Sun bears are omnivores and bees, beehives, and honey are their important food items. They also feed primarily on termites, ants, beetle larvae, bee larvae and a large variety of fruit species, especially figs when available. During feeding, the Sun bear can extend its exceptionally long tongue 20-25 cm (7.9-9.8 in) to extract insects and honey.
Little is known about the mating system in Sun bears. During the time of mating, these bear show behaviors such as hugging, mock fighting, and head bobbing with its mate. They breed throughout the year.
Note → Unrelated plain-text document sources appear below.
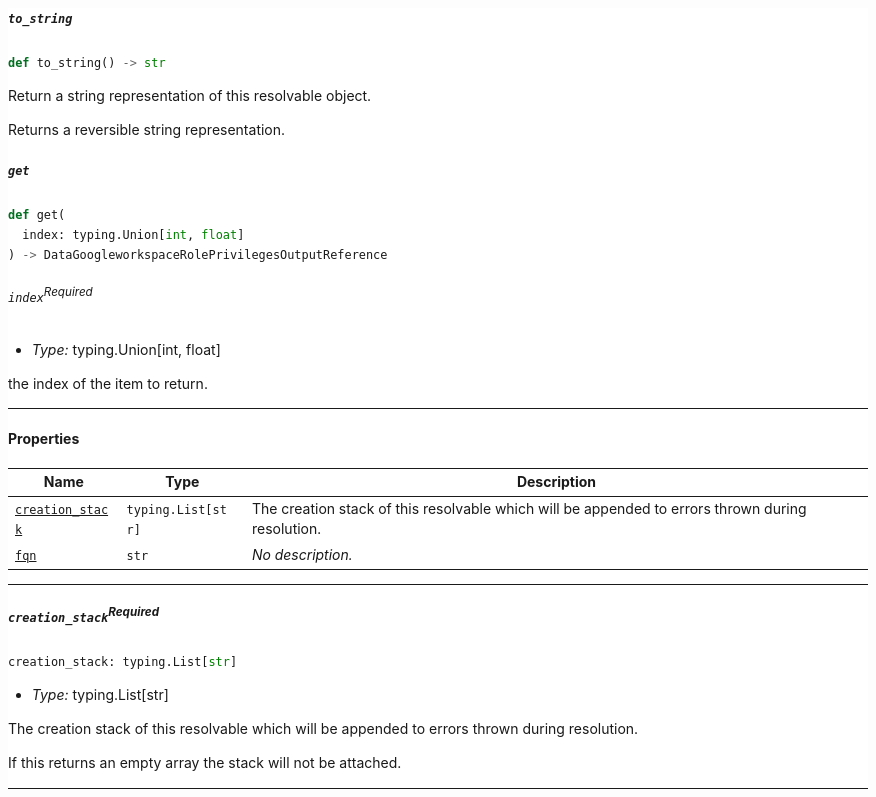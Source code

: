 ##### `to_string` <a name="to_string" id="@cdktf/provider-googleworkspace.dataGoogleworkspaceRole.DataGoogleworkspaceRolePrivilegesList.toString"></a>

```python
def to_string() -> str
```

Return a string representation of this resolvable object.

Returns a reversible string representation.

##### `get` <a name="get" id="@cdktf/provider-googleworkspace.dataGoogleworkspaceRole.DataGoogleworkspaceRolePrivilegesList.get"></a>

```python
def get(
  index: typing.Union[int, float]
) -> DataGoogleworkspaceRolePrivilegesOutputReference
```

###### `index`<sup>Required</sup> <a name="index" id="@cdktf/provider-googleworkspace.dataGoogleworkspaceRole.DataGoogleworkspaceRolePrivilegesList.get.parameter.index"></a>

- *Type:* typing.Union[int, float]

the index of the item to return.

---


#### Properties <a name="Properties" id="Properties"></a>

| **Name** | **Type** | **Description** |
| --- | --- | --- |
| <code><a href="#@cdktf/provider-googleworkspace.dataGoogleworkspaceRole.DataGoogleworkspaceRolePrivilegesList.property.creationStack">creation_stack</a></code> | <code>typing.List[str]</code> | The creation stack of this resolvable which will be appended to errors thrown during resolution. |
| <code><a href="#@cdktf/provider-googleworkspace.dataGoogleworkspaceRole.DataGoogleworkspaceRolePrivilegesList.property.fqn">fqn</a></code> | <code>str</code> | *No description.* |

---

##### `creation_stack`<sup>Required</sup> <a name="creation_stack" id="@cdktf/provider-googleworkspace.dataGoogleworkspaceRole.DataGoogleworkspaceRolePrivilegesList.property.creationStack"></a>

```python
creation_stack: typing.List[str]
```

- *Type:* typing.List[str]

The creation stack of this resolvable which will be appended to errors thrown during resolution.

If this returns an empty array the stack will not be attached.

---
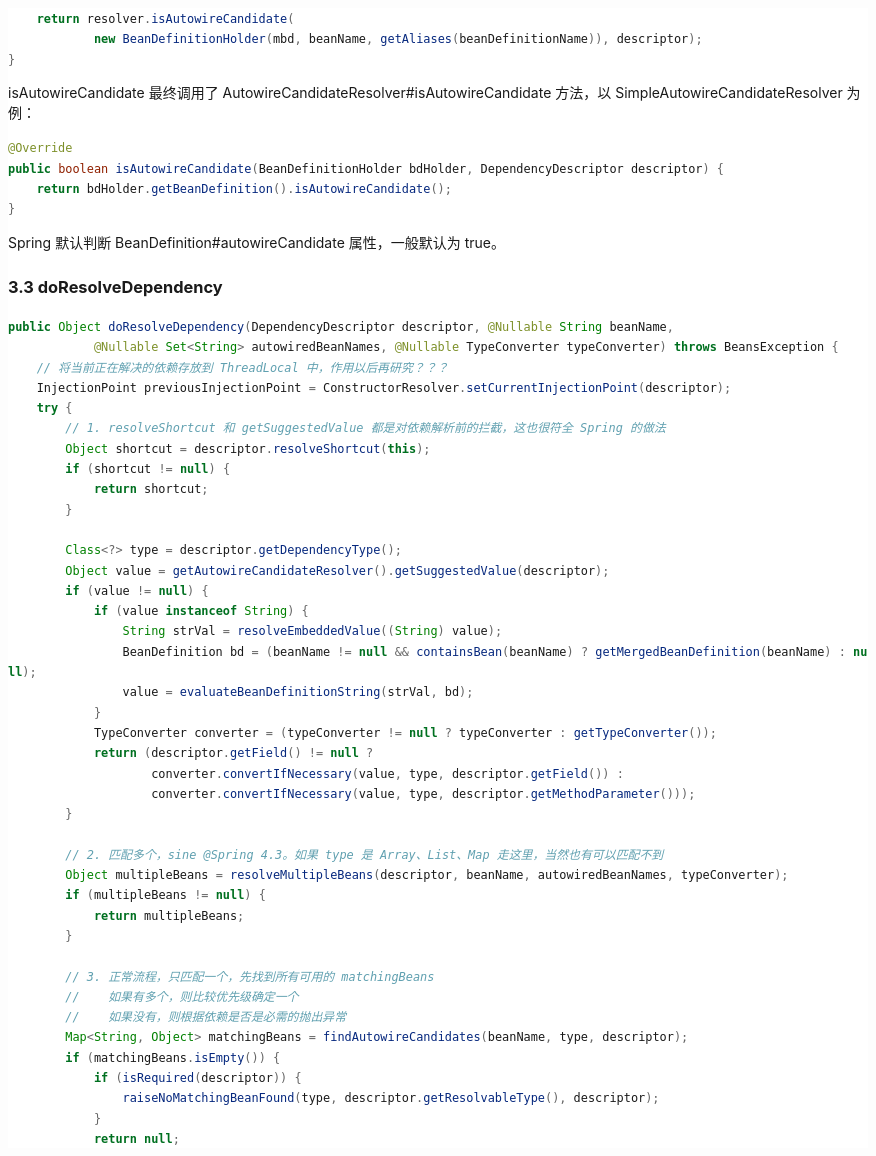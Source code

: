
```java
    return resolver.isAutowireCandidate(
            new BeanDefinitionHolder(mbd, beanName, getAliases(beanDefinitionName)), descriptor);
}
```

isAutowireCandidate 最终调用了 AutowireCandidateResolver#isAutowireCandidate 方法，以 SimpleAutowireCandidateResolver 为例：

```java
@Override
public boolean isAutowireCandidate(BeanDefinitionHolder bdHolder, DependencyDescriptor descriptor) {
    return bdHolder.getBeanDefinition().isAutowireCandidate();
}
```

Spring 默认判断 BeanDefinition#autowireCandidate 属性，一般默认为 true。

### 3.3 doResolveDependency

```java
public Object doResolveDependency(DependencyDescriptor descriptor, @Nullable String beanName,
            @Nullable Set<String> autowiredBeanNames, @Nullable TypeConverter typeConverter) throws BeansException {
    // 将当前正在解决的依赖存放到 ThreadLocal 中，作用以后再研究？？？
    InjectionPoint previousInjectionPoint = ConstructorResolver.setCurrentInjectionPoint(descriptor);
    try {
        // 1. resolveShortcut 和 getSuggestedValue 都是对依赖解析前的拦截，这也很符全 Spring 的做法
        Object shortcut = descriptor.resolveShortcut(this);
        if (shortcut != null) {
            return shortcut;
        }

        Class<?> type = descriptor.getDependencyType();
        Object value = getAutowireCandidateResolver().getSuggestedValue(descriptor);
        if (value != null) {
            if (value instanceof String) {
                String strVal = resolveEmbeddedValue((String) value);
                BeanDefinition bd = (beanName != null && containsBean(beanName) ? getMergedBeanDefinition(beanName) : null);
                value = evaluateBeanDefinitionString(strVal, bd);
            }
            TypeConverter converter = (typeConverter != null ? typeConverter : getTypeConverter());
            return (descriptor.getField() != null ?
                    converter.convertIfNecessary(value, type, descriptor.getField()) :
                    converter.convertIfNecessary(value, type, descriptor.getMethodParameter()));
        }

        // 2. 匹配多个，sine @Spring 4.3。如果 type 是 Array、List、Map 走这里，当然也有可以匹配不到
        Object multipleBeans = resolveMultipleBeans(descriptor, beanName, autowiredBeanNames, typeConverter);
        if (multipleBeans != null) {
            return multipleBeans;
        }

        // 3. 正常流程，只匹配一个，先找到所有可用的 matchingBeans
        //    如果有多个，则比较优先级确定一个
        //    如果没有，则根据依赖是否是必需的抛出异常
        Map<String, Object> matchingBeans = findAutowireCandidates(beanName, type, descriptor);
        if (matchingBeans.isEmpty()) {
            if (isRequired(descriptor)) {
                raiseNoMatchingBeanFound(type, descriptor.getResolvableType(), descriptor);
            }
            return null;
```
Females give birth to 1 or 2 cubs weighing about 280-325 g (9.9-11.5 oz) each after the gestation period that lasts around 95-174 days. Cubs are born blind and hairless. Initially, they are totally dependent on their mothers and suckle for about 18 months. After 1 to 3 months, the young can run, play, and forage near their mothers. They become independent at 2 years of age and reach reproductive maturity after 3-4 years.
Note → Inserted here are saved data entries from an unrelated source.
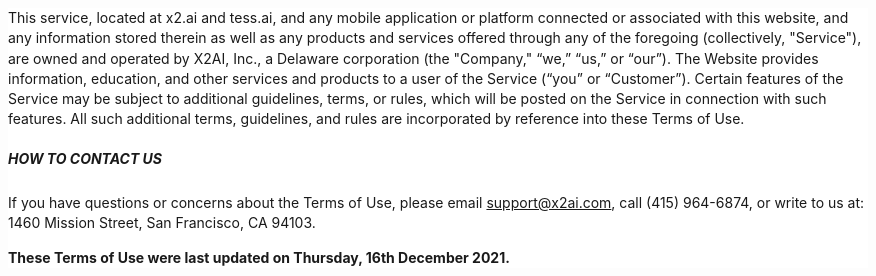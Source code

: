 This service, located at x2.ai and tess.ai, and any mobile application or platform connected or associated with this website, and any information stored therein as well as any products and services offered through any of the foregoing (collectively, "Service"), are owned and operated by X2AI, Inc., a Delaware corporation (the "Company," “we,” “us,” or “our”). The Website provides information, education, and other services and products to a user of the Service (“you” or “Customer”). Certain features of the Service may be subject to additional guidelines, terms, or rules, which will be posted on the Service in connection with such features. All such additional terms, guidelines, and rules are incorporated by reference into these Terms of Use.

##### HOW TO CONTACT US

If you have questions or concerns about the Terms of Use, please email support@x2ai.com, call (415) 964-6874, or write to us at: 1460 Mission Street, San Francisco, CA 94103.  
  
**These Terms of Use were last updated on Thursday, 16th December 2021.**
The two major threats to Sun bears are habitat loss and commercial hunting. These threats are not evenly distributed throughout their range. In areas where deforestation is actively occurring, they are mainly threatened by the loss of forest habitat and forest degradation arising from clear-cutting for plantation development, unsustainable logging practices, illegal logging both within and outside protected areas, and forest fires. The main predator of Sun bears throughout their range by far is a man. Commercial poaching of bears for the wildlife trade is a considerable threat in most countries. Sun bears are among the three primary bear species specifically targeted for the bear bile ( a digestive fluid produced by the liver and stored in the gallbladder, which is used by some in traditional Chinese medicine) trade in Southeast Asia, and are kept in bear farms in Laos, Vietnam, and Myanmar.
The IUCN Red List and other sources don’t provide the number of the Sun bear total population size. Currently, this species is classified as Vulnerable (VU) on the IUCN Red List and its numbers today are decreasing.
Sun bears play an important role in the ecosystem, dispersing seeds and thus sustaining the environment. These bears also control insect populations that they prey on.